CEO COMPENSATION: The compensation of Mr. Gibson includes the above four
factors. Mr. Gibson has been Chief Executive Officer of the Company since its
formation in 1993, and chief executive officer of its major operating
subsidiaries since 1991. His base salary has been set based on market factors,
his prior performance and in part in recognition of his additional
responsibilities with formation of the Company and its growth. Under Mr.
Gibson's leadership, the Company has grown both internally and by combining
other Farm Bureau insurance entities either under management agreements or as
subsidiaries. The Company has become positioned as a consolidator of Farm Bureau
insurance companies and believes it is well positioned to continue its internal
growth due to its geographic spread, growth of exclusive agency force and
ability to cross sell its various products to its existing customers.
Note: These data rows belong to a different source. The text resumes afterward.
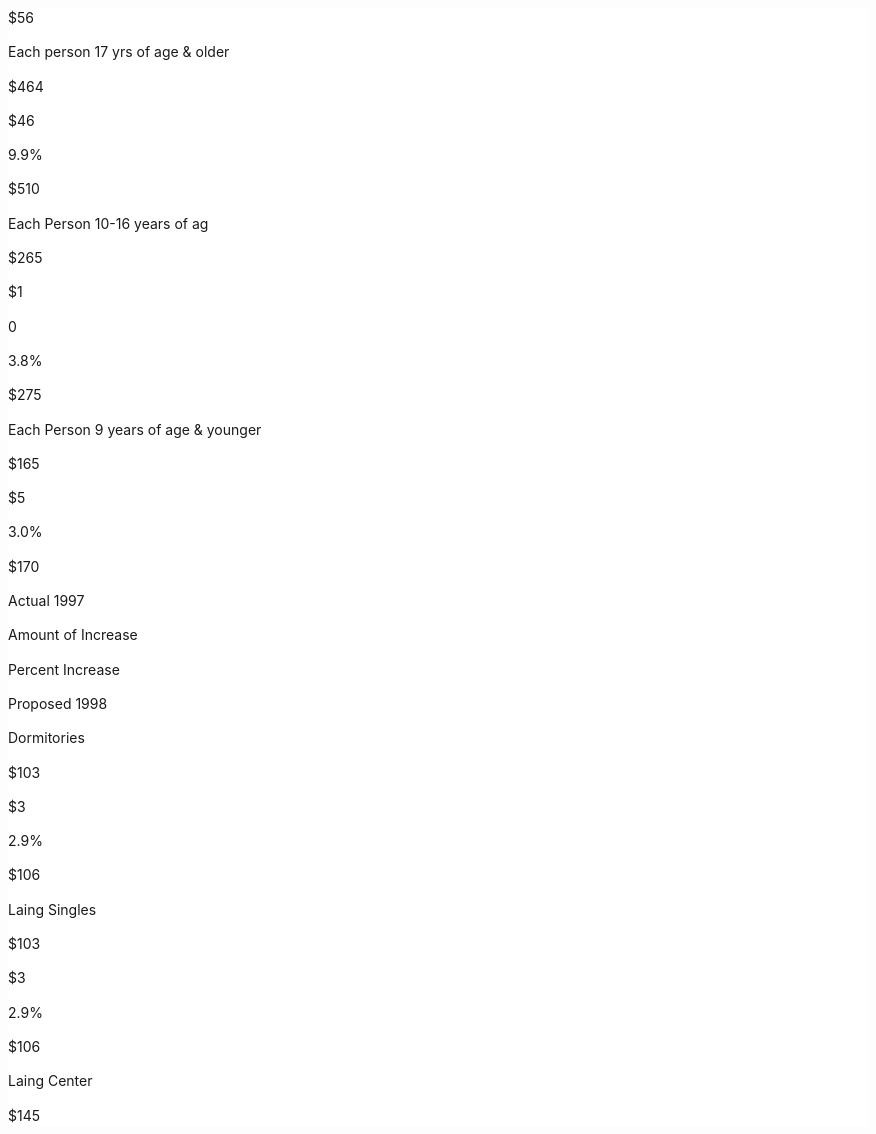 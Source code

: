 $56

Each person 17 yrs of age & older

$464

$46

9.9%

$510

Each Person 10-16 years of ag

$265

$1

0

3.8%

$275

Each Person 9 years of age & younger

$165

$5

3.0%

$170

Actual 1997

Amount of Increase

Percent Increase

Proposed 1998

Dormitories

$103

$3

2.9%

$106

Laing Singles

$103

$3

2.9%

$106

Laing Center

$145
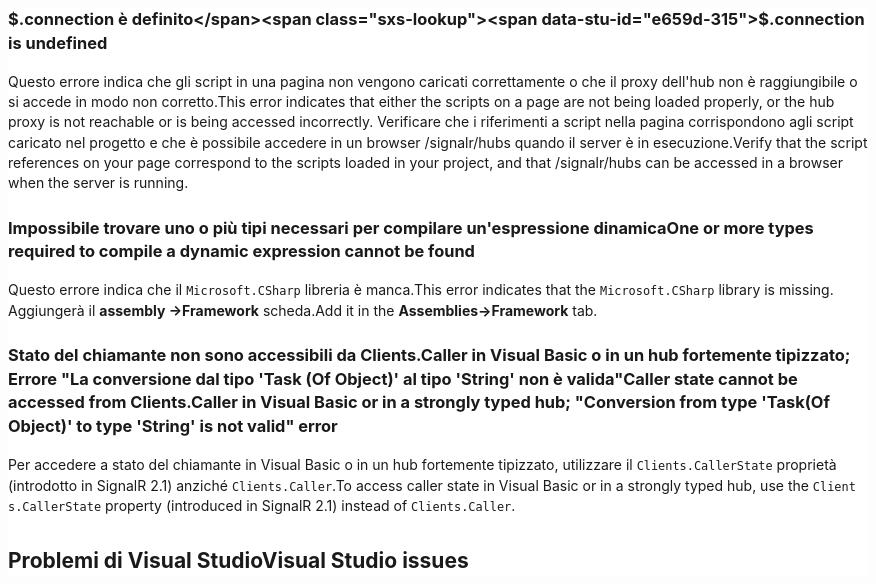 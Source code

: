 ### <a name="connection-is-undefined"></a><span data-ttu-id="e659d-315">$.connection è definito</span><span class="sxs-lookup"><span data-stu-id="e659d-315">$.connection is undefined</span></span>

<span data-ttu-id="e659d-316">Questo errore indica che gli script in una pagina non vengono caricati correttamente o che il proxy dell'hub non è raggiungibile o si accede in modo non corretto.</span><span class="sxs-lookup"><span data-stu-id="e659d-316">This error indicates that either the scripts on a page are not being loaded properly, or the hub proxy is not reachable or is being accessed incorrectly.</span></span> <span data-ttu-id="e659d-317">Verificare che i riferimenti a script nella pagina corrispondono agli script caricato nel progetto e che è possibile accedere in un browser /signalr/hubs quando il server è in esecuzione.</span><span class="sxs-lookup"><span data-stu-id="e659d-317">Verify that the script references on your page correspond to the scripts loaded in your project, and that /signalr/hubs can be accessed in a browser when the server is running.</span></span>

### <a name="one-or-more-types-required-to-compile-a-dynamic-expression-cannot-be-found"></a><span data-ttu-id="e659d-318">Impossibile trovare uno o più tipi necessari per compilare un'espressione dinamica</span><span class="sxs-lookup"><span data-stu-id="e659d-318">One or more types required to compile a dynamic expression cannot be found</span></span>

<span data-ttu-id="e659d-319">Questo errore indica che il `Microsoft.CSharp` libreria è manca.</span><span class="sxs-lookup"><span data-stu-id="e659d-319">This error indicates that the `Microsoft.CSharp` library is missing.</span></span> <span data-ttu-id="e659d-320">Aggiungerà il **assembly -&gt;Framework** scheda.</span><span class="sxs-lookup"><span data-stu-id="e659d-320">Add it in the **Assemblies-&gt;Framework** tab.</span></span>

### <a name="caller-state-cannot-be-accessed-from-clientscaller-in-visual-basic-or-in-a-strongly-typed-hub-conversion-from-type-taskof-object-to-type-string-is-not-valid-error"></a><span data-ttu-id="e659d-321">Stato del chiamante non sono accessibili da Clients.Caller in Visual Basic o in un hub fortemente tipizzato; Errore "La conversione dal tipo 'Task (Of Object)' al tipo 'String' non è valida"</span><span class="sxs-lookup"><span data-stu-id="e659d-321">Caller state cannot be accessed from Clients.Caller in Visual Basic or in a strongly typed hub; "Conversion from type 'Task(Of Object)' to type 'String' is not valid" error</span></span>

<span data-ttu-id="e659d-322">Per accedere a stato del chiamante in Visual Basic o in un hub fortemente tipizzato, utilizzare il `Clients.CallerState` proprietà (introdotto in SignalR 2.1) anziché `Clients.Caller`.</span><span class="sxs-lookup"><span data-stu-id="e659d-322">To access caller state in Visual Basic or in a strongly typed hub, use the `Clients.CallerState` property (introduced in SignalR 2.1) instead of `Clients.Caller`.</span></span>

<a id="vs"></a>

## <a name="visual-studio-issues"></a><span data-ttu-id="e659d-323">Problemi di Visual Studio</span><span class="sxs-lookup"><span data-stu-id="e659d-323">Visual Studio issues</span></span>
Mr.
Gibson's base salary was increased by 7% in 1996 to $294,000, and he earned a
bonus equal to 29% of that base salary based on 1996 Company performance of
established goals. Mr. Gibson was awarded options for 67,200 shares of Class A
Common Stock in 1996, which is 9.4% of the awards granted to all employees in
the year. 

TAX DEDUCTIBILITY OF EXECUTIVE COMPENSATION

Section 162(m) of the Internal Revenue Code (the "Code") generally limits to $1
million per individual per year the federal income tax deduction for
compensation paid by a publicly-held company to the company's chief executive
officer and its other four highest paid executive officers. Compensation that
qualifies as performance-based compensation for purposes of Section 162(m) is
not subject to the $1 million deduction limitation. Options and stock
appreciation rights granted under the Stock Option Plan satisfy the requirements
for performance-based compensation. The Committee currently does not anticipate
that any executive officer will be paid compensation from the Company in excess
of $1 million in any year (including amounts that do not qualify as
performance-based compensation under the Code), and accordingly, the Committee
anticipates that all amounts paid as executive compensation will be deductible
by the Company for federal income tax purposes.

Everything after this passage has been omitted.